El cine, coño. El cine.

A los cinéfilos veteranos suele hacernos mucha gracia la reinvención del neorrealismo que aparentemente nos invade, y en líneas generales creemos que cualquier película que saque a un proletario farfullante recién despedido de un polígono es eso que maestros como Rossellini y De Sica nos legaron para siempre, como faceta del arte: como Shakespeare la tragedia y Bernard Shaw la sátira. Sin embargo, neorrealismo no era pedestrismo. Era arte. Había cerebro detrás, no se trataba de plantar la cámara, ni de ponerse tabernario. Era el arte al servicio de lo real. ¡Dioses! Visconti, La terra trema; Rossellini, Alemania año cero, veían y miraban. Esperaban. Y filmaban aquello que sintetizaba lo que tenían que expresar, a partir de la realidad que habían analizado.

Historias mínimas está en esa tradición. Es la película que personal y comprometidamente recomiendo a todos aquellos amantes del cine que estén de los fastos navideños hasta los mismísimos. Es una historia de no tener, de carecer, de ser poco, de ilusionarse con lo poco, de dar valor a los pequeños avatares, de dignidad, sobre todo. De dignidad.

Y, como fondo, en la infinita carencia de la estepa, con unos cielos cuya belleza ganas dan de aullar; cielos que te hacen humilde y te hacen grande, la estúpida presencia de aparatos de televisión francamente decrépitos, anticuados, pero malignos en su mensaje, enviando las ondas de ese futuro estúpido que nos aguarda, en el que alguien nos habrá liberado de pensar, y un sólo parpadeo servirá para comunicarnos, para que nos enviemos los detritus de lo que alguna vez fuimos.

Es una película hermosa y, al contrario de la de Lynch (insisto, aunque sé que es impopular) nada terminal, nada necrófila.
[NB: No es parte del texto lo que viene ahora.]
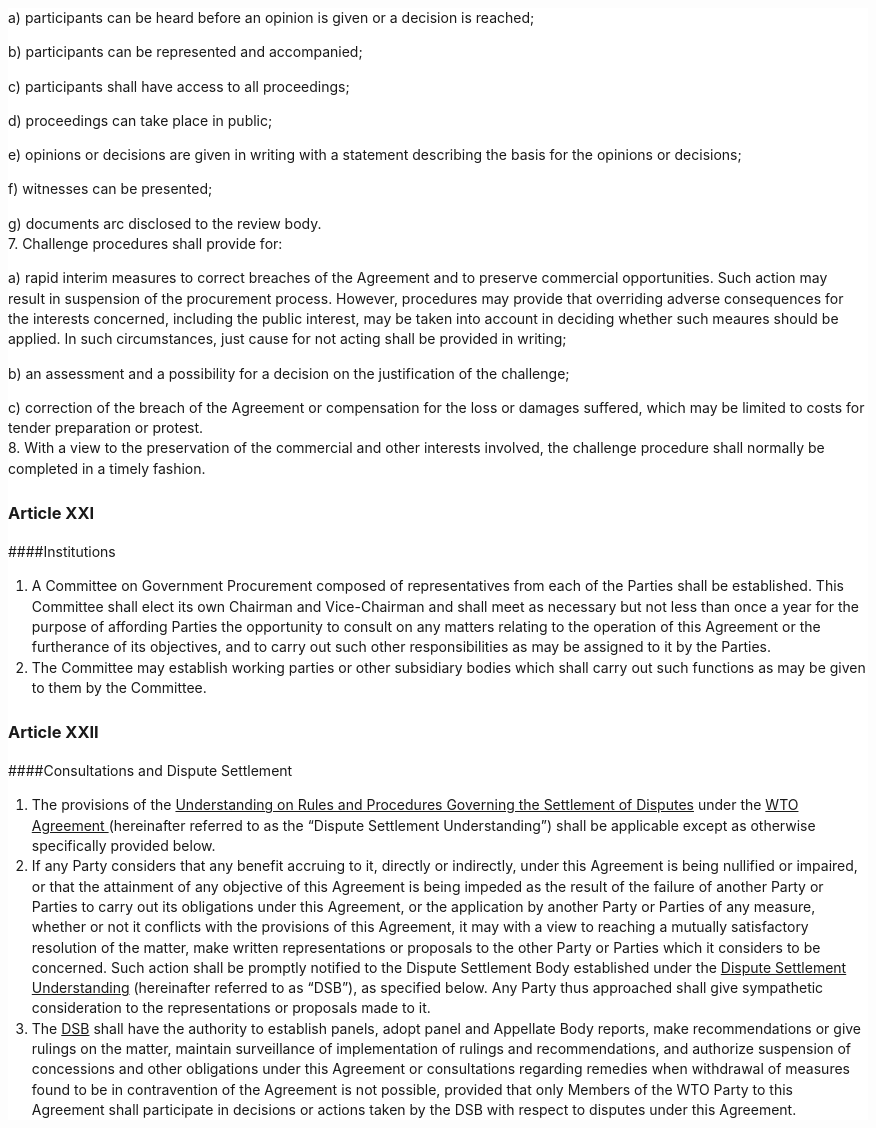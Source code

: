 a) participants can be heard before an opinion is given or a decision is reached;  

b) participants can be represented and accompanied;  

c) participants shall have access to all proceedings;  

d) proceedings can take place in public;  

e) opinions or decisions are given in writing with a statement describing the basis for the opinions or decisions;  

f) witnesses can be presented;  

g) documents arc disclosed to the review body.     
7.  Challenge procedures shall provide for: 

a) rapid interim measures to correct breaches of the Agreement and to preserve commercial opportunities. Such action may result in suspension of the procurement process. However, procedures may provide that overriding adverse consequences for the interests concerned, including the public interest, may be taken into account in deciding whether such meaures should be applied. In such circumstances, just cause for not acting shall be provided in writing;   

b) an assessment and a possibility for a decision on the justification of the challenge;  

c) correction of the breach of the Agreement or compensation for the loss or damages suffered, which may be limited to costs for tender preparation or protest.     
8.  With a view to the preservation of the commercial and other interests involved, the challenge procedure shall normally be completed in a timely fashion.  

### Article  XXI  

####Institutions

1.  A Committee on Government Procurement composed of representatives from each of the Parties shall be established. This Committee shall elect its own Chairman and Vice-Chairman and shall meet as necessary but not less than once a year for the purpose of affording Parties the opportunity to consult on any matters relating to the operation of this Agreement or the furtherance of its objectives, and to carry out such other responsibilities as may be assigned to it by the Parties.   
2.  The Committee may establish working parties or other subsidiary bodies which shall carry out such functions as may be given to them by the Committee.  

### Article  XXII  

####Consultations and Dispute Settlement

1.  The provisions of the [Understanding on Rules and Procedures Governing the Settlement of Disputes](../../../../../../verdrag/agreement/establishing/the/world/trade/organization/BWBV0001160/README.md) under the [WTO Agreement ](../../../../../../verdrag/agreement/establishing/the/world/trade/organization/BWBV0001160/README.md)(hereinafter referred to as the “Dispute Settlement Understanding”) shall be applicable except as otherwise specifically provided below.   
2.  If any Party considers that any benefit accruing to it, directly or indirectly, under this Agreement is being nullified or impaired, or that the attainment of any objective of this Agreement is being impeded as the result of the failure of another Party or Parties to carry out its obligations under this Agreement, or the application by another Party or Parties of any measure, whether or not it conflicts with the provisions of this Agreement, it may with a view to reaching a mutually satisfactory resolution of the matter, make written representations or proposals to the other Party or Parties which it considers to be concerned. Such action shall be promptly notified to the Dispute Settlement Body established under the [Dispute Settlement Understanding](../../../../../../verdrag/agreement/establishing/the/world/trade/organization/BWBV0001160/README.md) (hereinafter referred to as “DSB”), as specified below. Any Party thus approached shall give sympathetic consideration to the representations or proposals made to it.   
3.  The [DSB](../../../../../../verdrag/agreement/establishing/the/world/trade/organization/BWBV0001160/README.md) shall have the authority to establish panels, adopt panel and Appellate Body reports, make recommendations or give rulings on the matter, maintain surveillance of implementation of rulings and recommendations, and authorize suspension of concessions and other obligations under this Agreement or consultations regarding remedies when withdrawal of measures found to be in contravention of the Agreement is not possible, provided that only Members of the WTO Party to this Agreement shall participate in decisions or actions taken by the DSB with respect to disputes under this Agreement.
Está llena de vida, de autenticidad. Historias mínimas habla de gente grande. Y está hecha con austeridad y talento, un guión escueto y elocuente, y unos actores, o personas, que nunca podrás olvidar.

Contra la Navidad-polvorón, austeras historias ricas. Lo que ocurre es que ya nada nos impresiona. Hemos visto todos los efectos especiales habidos y por haber, hemos traspasado la elasticidad de Spiderman a la vida cotidiana. Y lo que se cuenta en Historias mínimas no nos asombra. Somos horribles.